THE Scottish Government and other agencies work to get us on our bikes, both for environmental and health reasons. Money is spent on new cycle tracks, dedicated lanes, bike racks and projects galore, VisitScotland promotes cycling holidays around tourist areas, including the islands, Highland Council promotes the new 500 North route for tourists – ideal for a week’s holiday on a bike – and yet our train operator makes it well-nigh impossible to get your bike to the start-off point (“Rail chiefs under fire over decision to cut bike spaces”, The Herald, March 29), while those working in and around our major cities will no longer be able to leave their car at the home station, travel in by train and use a bike to get to their workplace.

Yet in most of Europe and elsewhere in the world, there are no problems in turning up at a train station and getting on with a bike. In Hawaii, where buses come along every 20 minutes and tickets are cheap, there is a bike rack on the front, on to which the driver helps to secure the bikes. But here we are in modern Scotland, with tourism a major contributor to the economy and cycling being promoted, but allowing a ridiculous situation like this.

How are visitors, bringing their bikes by air into Edinburgh, Glasgow or one of the English airports for a week’s holiday, going to get to Oban or Inverness without the train – spend two days cycling there and two back out of their week? Or the family proposing to take bikes and camp on the islands as a base for their holiday? Oh yes, let’s promote cycling and boost tourism at the same time, but with one idiotic decision make both impossible.

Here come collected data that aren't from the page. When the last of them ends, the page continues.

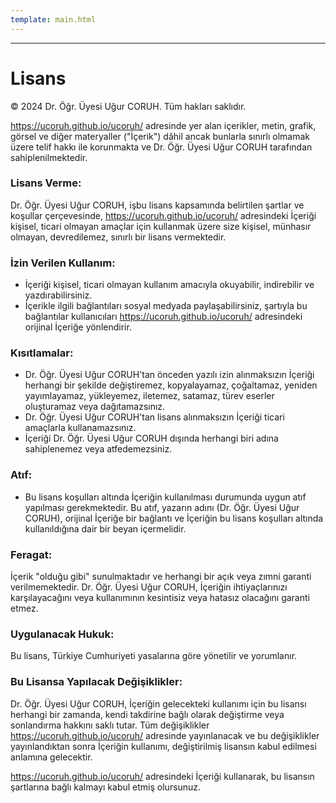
 ```yaml
---
template: main.html
---
```


---

# Lisans

© 2024 Dr. Öğr. Üyesi Uğur CORUH. Tüm hakları saklıdır.

https://ucoruh.github.io/ucoruh/ adresinde yer alan içerikler, metin, grafik, görsel ve diğer materyaller ("İçerik") dâhil ancak bunlarla sınırlı olmamak üzere telif hakkı ile korunmakta ve Dr. Öğr. Üyesi Uğur CORUH tarafından sahiplenilmektedir.

### Lisans Verme:

Dr. Öğr. Üyesi Uğur CORUH, işbu lisans kapsamında belirtilen şartlar ve koşullar çerçevesinde, https://ucoruh.github.io/ucoruh/ adresindeki İçeriği kişisel, ticari olmayan amaçlar için kullanmak üzere size kişisel, münhasır olmayan, devredilemez, sınırlı bir lisans vermektedir.

### İzin Verilen Kullanım:

- İçeriği kişisel, ticari olmayan kullanım amacıyla okuyabilir, indirebilir ve yazdırabilirsiniz.
- İçerikle ilgili bağlantıları sosyal medyada paylaşabilirsiniz, şartıyla bu bağlantılar kullanıcıları https://ucoruh.github.io/ucoruh/ adresindeki orijinal İçeriğe yönlendirir.

### Kısıtlamalar:

- Dr. Öğr. Üyesi Uğur CORUH'tan önceden yazılı izin alınmaksızın İçeriği herhangi bir şekilde değiştiremez, kopyalayamaz, çoğaltamaz, yeniden yayımlayamaz, yükleyemez, iletemez, satamaz, türev eserler oluşturamaz veya dağıtamazsınız.
- Dr. Öğr. Üyesi Uğur CORUH'tan lisans alınmaksızın İçeriği ticari amaçlarla kullanamazsınız.
- İçeriği Dr. Öğr. Üyesi Uğur CORUH dışında herhangi biri adına sahiplenemez veya atfedemezsiniz.

### Atıf:

- Bu lisans koşulları altında İçeriğin kullanılması durumunda uygun atıf yapılması gerekmektedir. Bu atıf, yazarın adını (Dr. Öğr. Üyesi Uğur CORUH), orijinal İçeriğe bir bağlantı ve İçeriğin bu lisans koşulları altında kullanıldığına dair bir beyan içermelidir.

### Feragat:

İçerik "olduğu gibi" sunulmaktadır ve herhangi bir açık veya zımni garanti verilmemektedir. Dr. Öğr. Üyesi Uğur CORUH, İçeriğin ihtiyaçlarınızı karşılayacağını veya kullanımının kesintisiz veya hatasız olacağını garanti etmez.

### Uygulanacak Hukuk:

Bu lisans, Türkiye Cumhuriyeti yasalarına göre yönetilir ve yorumlanır.

### Bu Lisansa Yapılacak Değişiklikler:

Dr. Öğr. Üyesi Uğur CORUH, İçeriğin gelecekteki kullanımı için bu lisansı herhangi bir zamanda, kendi takdirine bağlı olarak değiştirme veya sonlandırma hakkını saklı tutar. Tüm değişiklikler https://ucoruh.github.io/ucoruh/ adresinde yayınlanacak ve bu değişiklikler yayınlandıktan sonra İçeriğin kullanımı, değiştirilmiş lisansın kabul edilmesi anlamına gelecektir.

https://ucoruh.github.io/ucoruh/ adresindeki İçeriği kullanarak, bu lisansın şartlarına bağlı kalmayı kabul etmiş olursunuz.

Add to that the risk that, if we were to damage Abellio’s profit margin by insisting that it invest more money to change this daft decision, the looming Transatlantic Trade and Investment Partnership (TTIP) conditions might well risk our Government being sued. Someone say something about lunatics and asylums?

P Davidson,

Gartcows Road,


I NOTE your article on bicycle spaces on Abellio ScotRail trains.

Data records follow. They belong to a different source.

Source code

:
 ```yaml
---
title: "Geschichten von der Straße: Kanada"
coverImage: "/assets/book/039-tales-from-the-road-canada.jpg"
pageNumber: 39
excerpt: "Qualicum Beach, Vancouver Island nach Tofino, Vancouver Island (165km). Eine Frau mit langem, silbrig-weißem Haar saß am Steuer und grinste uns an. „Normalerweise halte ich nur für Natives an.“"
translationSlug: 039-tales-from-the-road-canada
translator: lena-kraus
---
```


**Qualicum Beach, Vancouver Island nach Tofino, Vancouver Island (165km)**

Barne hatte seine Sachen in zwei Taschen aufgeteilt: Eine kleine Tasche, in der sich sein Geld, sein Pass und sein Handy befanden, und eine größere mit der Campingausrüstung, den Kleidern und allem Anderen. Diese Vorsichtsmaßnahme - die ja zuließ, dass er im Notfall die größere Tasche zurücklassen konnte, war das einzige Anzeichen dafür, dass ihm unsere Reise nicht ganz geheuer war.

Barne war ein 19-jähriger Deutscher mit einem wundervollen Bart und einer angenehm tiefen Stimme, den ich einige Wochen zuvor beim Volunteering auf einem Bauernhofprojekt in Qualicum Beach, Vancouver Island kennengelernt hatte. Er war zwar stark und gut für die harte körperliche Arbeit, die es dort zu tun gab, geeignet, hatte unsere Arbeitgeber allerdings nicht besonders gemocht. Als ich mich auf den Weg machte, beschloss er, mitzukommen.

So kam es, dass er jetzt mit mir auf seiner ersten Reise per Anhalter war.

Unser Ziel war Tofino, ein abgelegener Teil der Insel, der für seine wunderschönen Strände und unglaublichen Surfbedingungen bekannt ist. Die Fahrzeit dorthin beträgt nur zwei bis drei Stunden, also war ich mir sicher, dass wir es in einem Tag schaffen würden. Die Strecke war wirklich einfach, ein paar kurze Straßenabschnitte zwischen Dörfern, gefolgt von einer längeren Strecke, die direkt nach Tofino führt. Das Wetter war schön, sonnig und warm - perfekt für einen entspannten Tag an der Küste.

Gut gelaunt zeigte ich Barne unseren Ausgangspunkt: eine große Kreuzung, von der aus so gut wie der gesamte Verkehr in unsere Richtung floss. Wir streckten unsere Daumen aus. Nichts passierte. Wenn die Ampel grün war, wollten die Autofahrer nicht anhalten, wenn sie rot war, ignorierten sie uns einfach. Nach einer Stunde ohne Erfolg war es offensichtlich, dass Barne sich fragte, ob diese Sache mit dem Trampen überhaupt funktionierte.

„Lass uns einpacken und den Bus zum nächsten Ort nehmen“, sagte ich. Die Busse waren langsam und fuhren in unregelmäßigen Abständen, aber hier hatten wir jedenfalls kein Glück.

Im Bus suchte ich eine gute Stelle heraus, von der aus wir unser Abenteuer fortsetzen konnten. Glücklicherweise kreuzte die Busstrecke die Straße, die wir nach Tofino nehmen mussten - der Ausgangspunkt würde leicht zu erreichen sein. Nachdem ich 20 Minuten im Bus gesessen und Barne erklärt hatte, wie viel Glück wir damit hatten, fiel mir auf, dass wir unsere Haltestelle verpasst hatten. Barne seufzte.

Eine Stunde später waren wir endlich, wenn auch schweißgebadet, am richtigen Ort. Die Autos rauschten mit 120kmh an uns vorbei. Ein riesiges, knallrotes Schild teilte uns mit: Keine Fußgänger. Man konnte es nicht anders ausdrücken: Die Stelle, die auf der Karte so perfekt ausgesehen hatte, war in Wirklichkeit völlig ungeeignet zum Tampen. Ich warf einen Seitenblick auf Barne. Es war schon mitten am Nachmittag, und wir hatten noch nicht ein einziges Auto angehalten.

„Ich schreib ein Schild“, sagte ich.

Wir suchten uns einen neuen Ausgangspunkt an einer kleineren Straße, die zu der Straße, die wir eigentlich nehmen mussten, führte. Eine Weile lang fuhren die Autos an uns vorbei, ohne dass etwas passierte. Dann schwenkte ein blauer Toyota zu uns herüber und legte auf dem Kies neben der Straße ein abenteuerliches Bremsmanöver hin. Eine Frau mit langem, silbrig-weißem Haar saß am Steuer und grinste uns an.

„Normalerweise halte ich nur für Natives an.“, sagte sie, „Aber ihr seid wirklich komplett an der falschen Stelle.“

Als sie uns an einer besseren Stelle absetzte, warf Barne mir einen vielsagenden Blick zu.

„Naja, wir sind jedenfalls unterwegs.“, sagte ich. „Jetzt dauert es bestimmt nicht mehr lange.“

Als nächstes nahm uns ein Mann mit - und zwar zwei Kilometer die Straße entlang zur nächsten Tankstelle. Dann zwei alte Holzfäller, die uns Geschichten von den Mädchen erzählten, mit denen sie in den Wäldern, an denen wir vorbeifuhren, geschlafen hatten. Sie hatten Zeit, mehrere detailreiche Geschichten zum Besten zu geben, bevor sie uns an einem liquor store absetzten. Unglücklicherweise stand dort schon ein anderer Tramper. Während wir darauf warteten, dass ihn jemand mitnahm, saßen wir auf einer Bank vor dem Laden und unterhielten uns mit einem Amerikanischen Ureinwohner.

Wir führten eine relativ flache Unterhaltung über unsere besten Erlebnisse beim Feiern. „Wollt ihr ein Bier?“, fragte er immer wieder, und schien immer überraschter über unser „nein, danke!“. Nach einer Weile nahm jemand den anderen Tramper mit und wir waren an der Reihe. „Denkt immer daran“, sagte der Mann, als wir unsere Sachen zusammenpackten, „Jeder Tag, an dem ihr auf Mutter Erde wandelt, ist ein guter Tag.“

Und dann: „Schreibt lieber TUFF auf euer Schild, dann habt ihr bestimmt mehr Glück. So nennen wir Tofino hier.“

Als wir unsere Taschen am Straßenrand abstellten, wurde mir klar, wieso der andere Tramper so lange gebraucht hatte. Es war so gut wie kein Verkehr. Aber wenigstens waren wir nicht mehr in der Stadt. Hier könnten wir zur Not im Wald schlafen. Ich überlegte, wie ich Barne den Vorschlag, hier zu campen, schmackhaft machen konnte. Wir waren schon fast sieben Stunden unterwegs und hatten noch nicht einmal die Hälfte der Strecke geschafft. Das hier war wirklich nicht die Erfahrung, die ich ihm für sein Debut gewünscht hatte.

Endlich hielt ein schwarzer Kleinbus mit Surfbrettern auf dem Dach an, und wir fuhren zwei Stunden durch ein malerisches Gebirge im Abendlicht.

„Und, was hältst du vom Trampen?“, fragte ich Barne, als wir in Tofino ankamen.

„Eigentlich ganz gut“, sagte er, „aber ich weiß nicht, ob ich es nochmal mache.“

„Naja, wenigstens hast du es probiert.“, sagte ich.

It would seem that the Transport Scotland spokesman is arithmetically challenged. He states that a class 156 unit can carry six cycles but are to be replaced by refurbished class 158 units with only two cycle spaces but that a "doubling of some services will mitigate the situation".

I always thought that two doubled equalled four, not six and that four is less than six.

On top of this, personal experience leads me to believe that passenger space is uncomfortably tighter on 158s than on 156s.

Putting fold-up seats with cycle spaces can only lead to aggravation between passengers, cyclists and on-train staff, which the staff do not deserve. Anyway, fold-up seats are meant for urban use and are totally inappropriate for services to places such as Kyle of Lochalsh, Mallaig or Oban.

Transport Scotland and Abellio ScotRail should look and learn from Swiss services.

Coming from The Netherlands I would have thought that Abelio ScotRail would have a much better attitude towards cyclists.